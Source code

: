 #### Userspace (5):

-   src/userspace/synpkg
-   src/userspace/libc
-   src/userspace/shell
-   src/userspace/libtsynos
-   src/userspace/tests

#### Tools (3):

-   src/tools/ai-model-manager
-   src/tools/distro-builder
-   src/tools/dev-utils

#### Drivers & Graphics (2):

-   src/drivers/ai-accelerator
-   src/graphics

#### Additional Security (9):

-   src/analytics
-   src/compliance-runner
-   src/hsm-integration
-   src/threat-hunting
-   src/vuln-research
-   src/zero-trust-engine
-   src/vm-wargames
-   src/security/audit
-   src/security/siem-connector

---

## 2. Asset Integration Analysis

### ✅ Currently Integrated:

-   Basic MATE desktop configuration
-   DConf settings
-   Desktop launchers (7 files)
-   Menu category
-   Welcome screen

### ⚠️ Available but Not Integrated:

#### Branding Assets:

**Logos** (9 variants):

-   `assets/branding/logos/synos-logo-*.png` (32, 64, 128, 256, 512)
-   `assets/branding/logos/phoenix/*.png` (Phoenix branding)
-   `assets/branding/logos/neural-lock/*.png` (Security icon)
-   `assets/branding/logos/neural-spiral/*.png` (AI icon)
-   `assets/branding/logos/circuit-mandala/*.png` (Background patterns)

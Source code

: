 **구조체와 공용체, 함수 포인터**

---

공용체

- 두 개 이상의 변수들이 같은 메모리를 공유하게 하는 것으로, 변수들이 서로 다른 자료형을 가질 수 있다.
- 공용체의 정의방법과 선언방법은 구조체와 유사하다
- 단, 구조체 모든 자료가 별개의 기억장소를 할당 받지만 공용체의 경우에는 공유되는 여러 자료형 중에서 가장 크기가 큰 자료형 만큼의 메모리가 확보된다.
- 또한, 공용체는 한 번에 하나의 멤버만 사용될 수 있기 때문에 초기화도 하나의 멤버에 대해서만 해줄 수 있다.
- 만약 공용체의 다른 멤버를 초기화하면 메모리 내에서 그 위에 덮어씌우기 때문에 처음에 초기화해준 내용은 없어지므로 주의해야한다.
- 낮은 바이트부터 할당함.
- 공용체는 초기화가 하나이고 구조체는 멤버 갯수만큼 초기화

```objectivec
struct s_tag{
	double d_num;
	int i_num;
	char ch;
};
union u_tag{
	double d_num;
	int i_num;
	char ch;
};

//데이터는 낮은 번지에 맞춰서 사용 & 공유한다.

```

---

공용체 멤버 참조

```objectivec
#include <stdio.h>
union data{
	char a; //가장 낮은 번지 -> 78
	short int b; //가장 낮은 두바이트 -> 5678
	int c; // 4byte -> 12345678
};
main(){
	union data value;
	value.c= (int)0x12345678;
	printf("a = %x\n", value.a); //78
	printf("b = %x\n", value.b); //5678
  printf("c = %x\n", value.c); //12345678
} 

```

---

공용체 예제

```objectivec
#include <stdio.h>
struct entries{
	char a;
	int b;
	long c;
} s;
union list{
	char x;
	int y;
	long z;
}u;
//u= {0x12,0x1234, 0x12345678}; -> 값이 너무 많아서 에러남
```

*Work order*. The full listing is to be written out again, exactly as shown.

*Answer section*.
Source code

: #### Userspace (5):

-   src/userspace/synpkg
-   src/userspace/libc
-   src/userspace/shell
-   src/userspace/libtsynos
-   src/userspace/tests

#### Tools (3):

-   src/tools/ai-model-manager
-   src/tools/distro-builder
-   src/tools/dev-utils

#### Drivers & Graphics (2):

-   src/drivers/ai-accelerator
-   src/graphics

#### Additional Security (9):

-   src/analytics
-   src/compliance-runner
-   src/hsm-integration
-   src/threat-hunting
-   src/vuln-research
-   src/zero-trust-engine
-   src/vm-wargames
-   src/security/audit
-   src/security/siem-connector

---

## 2. Asset Integration Analysis

### ✅ Currently Integrated:

-   Basic MATE desktop configuration
-   DConf settings
-   Desktop launchers (7 files)
-   Menu category
-   Welcome screen

### ⚠️ Available but Not Integrated:

#### Branding Assets:

**Logos** (9 variants):

-   `assets/branding/logos/synos-logo-*.png` (32, 64, 128, 256, 512)
-   `assets/branding/logos/phoenix/*.png` (Phoenix branding)
-   `assets/branding/logos/neural-lock/*.png` (Security icon)
-   `assets/branding/logos/neural-spiral/*.png` (AI icon)
-   `assets/branding/logos/circuit-mandala/*.png` (Background patterns)

Source code

: **구조체와 공용체, 함수 포인터**

---

공용체

- 두 개 이상의 변수들이 같은 메모리를 공유하게 하는 것으로, 변수들이 서로 다른 자료형을 가질 수 있다.
- 공용체의 정의방법과 선언방법은 구조체와 유사하다
- 단, 구조체 모든 자료가 별개의 기억장소를 할당 받지만 공용체의 경우에는 공유되는 여러 자료형 중에서 가장 크기가 큰 자료형 만큼의 메모리가 확보된다.
- 또한, 공용체는 한 번에 하나의 멤버만 사용될 수 있기 때문에 초기화도 하나의 멤버에 대해서만 해줄 수 있다.
- 만약 공용체의 다른 멤버를 초기화하면 메모리 내에서 그 위에 덮어씌우기 때문에 처음에 초기화해준 내용은 없어지므로 주의해야한다.
- 낮은 바이트부터 할당함.
- 공용체는 초기화가 하나이고 구조체는 멤버 갯수만큼 초기화

```objectivec
struct s_tag{
	double d_num;
	int i_num;
	char ch;
};
union u_tag{
	double d_num;
	int i_num;
	char ch;
};

//데이터는 낮은 번지에 맞춰서 사용 & 공유한다.

```

---

공용체 멤버 참조

```objectivec
#include <stdio.h>
union data{
	char a; //가장 낮은 번지 -> 78
	short int b; //가장 낮은 두바이트 -> 5678
	int c; // 4byte -> 12345678
};
main(){
	union data value;
	value.c= (int)0x12345678;
	printf("a = %x\n", value.a); //78
	printf("b = %x\n", value.b); //5678
  printf("c = %x\n", value.c); //12345678
} 

```

---

공용체 예제

```objectivec
#include <stdio.h>
struct entries{
	char a;
	int b;
	long c;
} s;
union list{
	char x;
	int y;
	long z;
}u;
//u= {0x12,0x1234, 0x12345678}; -> 값이 너무 많아서 에러남
```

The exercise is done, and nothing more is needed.